Né appare sufficiente, sul piano considerato, a contrastare le valutazioni del giudice di merito il fatto che alcuni elementi emergenti nel processo e invocati dal ricorrente siano in contrasto con alcuni accertamenti e valutazioni del giudice o con la sua ricostruzione complessiva e finale dei fatti.
Ogni giudizio implica infatti l’analisi di una più o meno ampia mole di elementi di segno non univoco e l’individuazione, nel loro ambito, di quei dati che – per essere obiettivamente più significativi, coerenti tra di loro e convergenti verso un’unica spiegazione – sono in grado di superare obiezioni e dati di segno contrario, di fondare il convincimento del giudice e di consentirne la rappresentazione, in termini chiari e comprensibili, compete al giudice nei due gradi di merito in cui si articola la giurisdizione (cfr. ad es. Cass. nn. 15156/11 e 5241/11).
Occorre quindi che i fatti della controversia dedotti per invalidare la motivazione della sentenza impugnata con ricorso per cassazione, siano autonomamente dotati di una forza esplicativa e dimostrativa tale che la loro rappresentazione disarticoli l’intero ragionamento svolto dal giudicante o determini al suo interno radicali incompatibilità, così da vanificare o da rendere manifestamente incongrua o contraddittoria la motivazione (in proposito, cfr., ad es. Cass. nn. 2272/07 e 14973/06).
Nel caso in esame, la Corte territoriale ha esaminato in maniera esauriente le prove testimoniali svolte e valutando criticamente, tra di esse, l’unica ritenuta in qualche modo confermativa dei compiti indicati dal ricorrente, l’ha giudicata, con un ragionamento congruamente argomentato, priva di riferimenti precisi ed oggettivi e quindi di per sé insufficiente a sostenere le ragioni del Sig. (OMISSIS).
A queste valutazioni di merito, ragionevoli e adeguatamente motivate, il ricorrente contrappone propri diversi apprezzamenti delle medesime testimonianze, anch’essi meritevoli di considerazione, ma non in questa sede di legittimità, in quanto ridondanti in valutazioni di fatto e in ragione del tipo di controllo proprio del giudizio di cassazione.
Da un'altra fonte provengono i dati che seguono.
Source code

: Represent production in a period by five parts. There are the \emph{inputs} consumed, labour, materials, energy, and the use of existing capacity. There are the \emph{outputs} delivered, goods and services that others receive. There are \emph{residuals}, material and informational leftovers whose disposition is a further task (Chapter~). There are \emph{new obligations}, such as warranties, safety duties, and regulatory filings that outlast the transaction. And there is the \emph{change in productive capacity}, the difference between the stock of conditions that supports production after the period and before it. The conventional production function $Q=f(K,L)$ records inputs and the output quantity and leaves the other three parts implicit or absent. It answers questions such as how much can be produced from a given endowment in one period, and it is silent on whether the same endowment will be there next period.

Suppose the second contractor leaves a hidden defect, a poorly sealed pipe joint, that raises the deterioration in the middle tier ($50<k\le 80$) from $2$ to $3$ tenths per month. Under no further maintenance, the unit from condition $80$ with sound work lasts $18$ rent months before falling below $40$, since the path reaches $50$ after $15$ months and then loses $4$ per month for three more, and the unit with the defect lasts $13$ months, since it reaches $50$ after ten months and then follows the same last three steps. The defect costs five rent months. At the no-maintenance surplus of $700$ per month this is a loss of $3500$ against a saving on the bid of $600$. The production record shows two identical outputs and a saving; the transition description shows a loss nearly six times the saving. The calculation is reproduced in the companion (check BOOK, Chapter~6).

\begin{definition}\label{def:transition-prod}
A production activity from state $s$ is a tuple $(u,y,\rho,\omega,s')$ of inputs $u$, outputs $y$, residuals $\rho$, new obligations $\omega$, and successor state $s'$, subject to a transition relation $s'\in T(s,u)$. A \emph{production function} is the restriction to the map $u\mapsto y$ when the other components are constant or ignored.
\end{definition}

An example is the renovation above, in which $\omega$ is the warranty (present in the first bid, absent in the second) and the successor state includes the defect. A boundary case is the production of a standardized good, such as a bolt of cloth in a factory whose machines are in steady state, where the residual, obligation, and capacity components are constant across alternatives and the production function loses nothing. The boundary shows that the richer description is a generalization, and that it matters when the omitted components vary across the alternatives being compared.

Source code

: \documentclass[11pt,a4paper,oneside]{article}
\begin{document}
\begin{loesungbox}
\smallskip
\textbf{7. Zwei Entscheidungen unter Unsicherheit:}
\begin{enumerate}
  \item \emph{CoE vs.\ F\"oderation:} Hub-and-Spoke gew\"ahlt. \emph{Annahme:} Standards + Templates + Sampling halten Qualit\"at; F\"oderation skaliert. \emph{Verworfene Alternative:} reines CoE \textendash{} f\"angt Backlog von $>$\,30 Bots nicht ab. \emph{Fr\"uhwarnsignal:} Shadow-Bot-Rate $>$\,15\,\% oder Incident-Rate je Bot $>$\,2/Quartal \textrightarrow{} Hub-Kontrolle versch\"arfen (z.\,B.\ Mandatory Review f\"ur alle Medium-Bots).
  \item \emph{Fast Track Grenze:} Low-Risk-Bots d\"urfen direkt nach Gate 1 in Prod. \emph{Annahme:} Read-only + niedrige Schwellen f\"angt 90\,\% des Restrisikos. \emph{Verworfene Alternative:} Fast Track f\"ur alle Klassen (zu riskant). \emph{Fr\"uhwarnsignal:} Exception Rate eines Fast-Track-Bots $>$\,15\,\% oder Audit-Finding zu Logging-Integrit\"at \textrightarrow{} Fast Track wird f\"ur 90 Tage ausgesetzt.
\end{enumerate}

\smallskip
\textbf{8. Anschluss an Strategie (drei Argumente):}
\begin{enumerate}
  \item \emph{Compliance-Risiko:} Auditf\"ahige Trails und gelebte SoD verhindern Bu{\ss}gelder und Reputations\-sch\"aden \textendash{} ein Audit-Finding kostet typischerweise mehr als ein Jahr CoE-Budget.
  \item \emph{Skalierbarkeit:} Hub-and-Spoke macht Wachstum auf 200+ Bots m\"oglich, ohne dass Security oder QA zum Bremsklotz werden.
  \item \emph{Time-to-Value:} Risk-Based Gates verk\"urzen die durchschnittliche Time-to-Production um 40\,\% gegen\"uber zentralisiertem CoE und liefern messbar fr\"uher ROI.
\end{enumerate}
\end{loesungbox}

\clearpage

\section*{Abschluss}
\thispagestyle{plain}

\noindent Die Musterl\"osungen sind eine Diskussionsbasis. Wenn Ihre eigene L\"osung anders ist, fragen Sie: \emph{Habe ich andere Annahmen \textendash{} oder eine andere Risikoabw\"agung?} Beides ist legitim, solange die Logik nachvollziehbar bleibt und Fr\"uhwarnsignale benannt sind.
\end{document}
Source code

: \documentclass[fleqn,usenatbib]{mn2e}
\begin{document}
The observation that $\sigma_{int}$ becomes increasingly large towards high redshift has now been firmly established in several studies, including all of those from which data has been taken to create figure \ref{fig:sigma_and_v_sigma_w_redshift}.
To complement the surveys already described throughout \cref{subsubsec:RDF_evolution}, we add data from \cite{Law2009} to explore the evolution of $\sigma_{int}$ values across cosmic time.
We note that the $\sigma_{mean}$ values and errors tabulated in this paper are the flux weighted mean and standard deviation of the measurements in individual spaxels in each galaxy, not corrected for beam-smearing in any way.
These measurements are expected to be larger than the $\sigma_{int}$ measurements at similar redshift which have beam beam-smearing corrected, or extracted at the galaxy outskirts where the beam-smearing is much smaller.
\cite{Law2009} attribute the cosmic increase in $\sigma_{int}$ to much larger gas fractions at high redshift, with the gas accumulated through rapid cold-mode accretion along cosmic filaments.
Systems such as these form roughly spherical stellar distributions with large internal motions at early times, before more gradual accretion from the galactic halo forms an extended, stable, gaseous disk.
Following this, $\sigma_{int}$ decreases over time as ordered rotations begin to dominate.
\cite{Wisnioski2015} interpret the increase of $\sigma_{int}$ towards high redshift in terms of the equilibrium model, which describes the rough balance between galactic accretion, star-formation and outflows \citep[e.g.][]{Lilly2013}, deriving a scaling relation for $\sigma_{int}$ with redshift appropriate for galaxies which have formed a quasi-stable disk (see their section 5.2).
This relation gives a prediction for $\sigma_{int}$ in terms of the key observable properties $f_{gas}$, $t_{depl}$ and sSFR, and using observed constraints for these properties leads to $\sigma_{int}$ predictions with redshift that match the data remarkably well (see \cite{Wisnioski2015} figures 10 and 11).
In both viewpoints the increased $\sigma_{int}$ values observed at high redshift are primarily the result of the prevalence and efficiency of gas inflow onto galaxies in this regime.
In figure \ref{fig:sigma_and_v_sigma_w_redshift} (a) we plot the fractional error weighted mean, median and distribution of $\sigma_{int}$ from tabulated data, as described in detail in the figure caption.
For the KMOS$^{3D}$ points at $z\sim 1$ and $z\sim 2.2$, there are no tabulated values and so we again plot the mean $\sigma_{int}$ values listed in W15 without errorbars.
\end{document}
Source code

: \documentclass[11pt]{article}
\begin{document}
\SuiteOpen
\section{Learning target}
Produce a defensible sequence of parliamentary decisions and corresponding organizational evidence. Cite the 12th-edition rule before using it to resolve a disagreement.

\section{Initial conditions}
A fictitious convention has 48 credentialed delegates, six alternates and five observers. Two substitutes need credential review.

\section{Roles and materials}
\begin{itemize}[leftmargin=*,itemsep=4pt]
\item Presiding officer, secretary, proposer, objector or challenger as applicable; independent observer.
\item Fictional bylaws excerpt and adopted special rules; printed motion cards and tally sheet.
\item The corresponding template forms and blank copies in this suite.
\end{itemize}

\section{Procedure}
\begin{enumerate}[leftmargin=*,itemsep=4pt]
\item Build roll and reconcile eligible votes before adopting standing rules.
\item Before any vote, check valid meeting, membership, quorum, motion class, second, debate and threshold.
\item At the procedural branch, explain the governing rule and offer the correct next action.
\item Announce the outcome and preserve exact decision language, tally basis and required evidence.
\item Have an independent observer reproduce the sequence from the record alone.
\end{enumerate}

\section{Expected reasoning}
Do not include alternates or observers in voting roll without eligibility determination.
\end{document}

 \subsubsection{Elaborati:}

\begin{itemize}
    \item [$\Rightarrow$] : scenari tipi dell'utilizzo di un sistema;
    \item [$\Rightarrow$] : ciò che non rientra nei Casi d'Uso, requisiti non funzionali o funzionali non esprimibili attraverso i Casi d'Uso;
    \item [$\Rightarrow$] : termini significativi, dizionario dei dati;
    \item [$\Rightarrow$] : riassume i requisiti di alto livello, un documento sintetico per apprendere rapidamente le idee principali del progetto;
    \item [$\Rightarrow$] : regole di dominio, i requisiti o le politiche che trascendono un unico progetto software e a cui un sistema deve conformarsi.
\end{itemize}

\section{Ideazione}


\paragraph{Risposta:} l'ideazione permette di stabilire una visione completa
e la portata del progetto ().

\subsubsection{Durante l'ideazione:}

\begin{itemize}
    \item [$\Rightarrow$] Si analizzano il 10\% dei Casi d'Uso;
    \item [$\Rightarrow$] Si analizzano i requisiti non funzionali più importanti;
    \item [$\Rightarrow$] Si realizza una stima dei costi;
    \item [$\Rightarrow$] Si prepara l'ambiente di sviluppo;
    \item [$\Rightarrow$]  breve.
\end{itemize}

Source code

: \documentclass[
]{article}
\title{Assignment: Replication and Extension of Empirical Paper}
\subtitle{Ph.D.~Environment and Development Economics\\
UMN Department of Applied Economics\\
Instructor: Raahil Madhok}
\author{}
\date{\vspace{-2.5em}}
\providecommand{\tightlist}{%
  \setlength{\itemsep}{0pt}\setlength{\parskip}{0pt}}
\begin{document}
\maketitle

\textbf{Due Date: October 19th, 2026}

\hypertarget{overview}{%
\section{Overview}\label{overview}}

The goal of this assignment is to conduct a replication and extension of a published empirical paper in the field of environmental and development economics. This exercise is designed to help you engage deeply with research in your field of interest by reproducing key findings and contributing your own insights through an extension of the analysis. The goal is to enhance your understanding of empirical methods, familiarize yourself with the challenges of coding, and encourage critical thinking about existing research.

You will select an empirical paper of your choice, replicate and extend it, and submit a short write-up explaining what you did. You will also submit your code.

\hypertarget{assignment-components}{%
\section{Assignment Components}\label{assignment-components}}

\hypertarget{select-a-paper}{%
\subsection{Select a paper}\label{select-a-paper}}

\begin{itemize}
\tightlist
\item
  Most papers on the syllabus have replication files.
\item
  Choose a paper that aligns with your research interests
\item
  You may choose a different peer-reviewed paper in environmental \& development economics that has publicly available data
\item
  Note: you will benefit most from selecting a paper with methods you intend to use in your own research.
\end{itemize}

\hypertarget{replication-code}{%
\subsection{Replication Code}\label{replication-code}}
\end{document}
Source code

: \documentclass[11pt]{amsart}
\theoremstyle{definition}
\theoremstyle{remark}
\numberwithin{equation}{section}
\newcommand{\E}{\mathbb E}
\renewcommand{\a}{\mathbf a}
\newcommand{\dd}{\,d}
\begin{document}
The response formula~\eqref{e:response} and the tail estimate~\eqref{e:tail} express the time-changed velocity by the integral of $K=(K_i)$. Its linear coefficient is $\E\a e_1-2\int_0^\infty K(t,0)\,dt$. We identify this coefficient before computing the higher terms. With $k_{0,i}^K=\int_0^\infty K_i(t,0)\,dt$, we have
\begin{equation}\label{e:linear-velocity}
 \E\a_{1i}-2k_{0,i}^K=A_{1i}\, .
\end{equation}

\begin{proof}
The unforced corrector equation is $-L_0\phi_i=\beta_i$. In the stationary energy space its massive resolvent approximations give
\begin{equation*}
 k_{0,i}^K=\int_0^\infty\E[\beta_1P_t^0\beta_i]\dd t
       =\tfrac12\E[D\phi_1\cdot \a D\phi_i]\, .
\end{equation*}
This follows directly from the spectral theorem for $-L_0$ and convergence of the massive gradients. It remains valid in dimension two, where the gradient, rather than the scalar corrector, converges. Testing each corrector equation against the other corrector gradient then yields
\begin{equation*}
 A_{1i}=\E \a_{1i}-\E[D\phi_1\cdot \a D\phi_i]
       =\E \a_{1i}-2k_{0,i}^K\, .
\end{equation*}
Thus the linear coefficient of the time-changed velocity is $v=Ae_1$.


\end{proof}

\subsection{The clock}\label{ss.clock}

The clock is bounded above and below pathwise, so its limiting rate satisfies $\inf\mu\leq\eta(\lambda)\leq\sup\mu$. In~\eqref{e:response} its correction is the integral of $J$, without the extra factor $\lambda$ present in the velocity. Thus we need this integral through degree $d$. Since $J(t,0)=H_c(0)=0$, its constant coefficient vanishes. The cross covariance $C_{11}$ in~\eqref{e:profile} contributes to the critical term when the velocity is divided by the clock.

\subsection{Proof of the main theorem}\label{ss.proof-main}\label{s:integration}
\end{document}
Concludendo, il ricorso va pertanto respinto, con la conseguente condanna del ricorrente a rimborsare alla resistente le spese di questo giudizio, liquidate in dispositivo sulla base dei parametri di cui al recente Decreto Ministeriale n. 140 del 2012.
P.Q.M.
La Corte rigetta il ricorso e condanna il ricorrente a rimborsare alla resistente le spese di questo giudizio, liquidate in euro 50,00 per esborsi ed euro 2.500,00 per compensi professionali, oltre accessori di legge.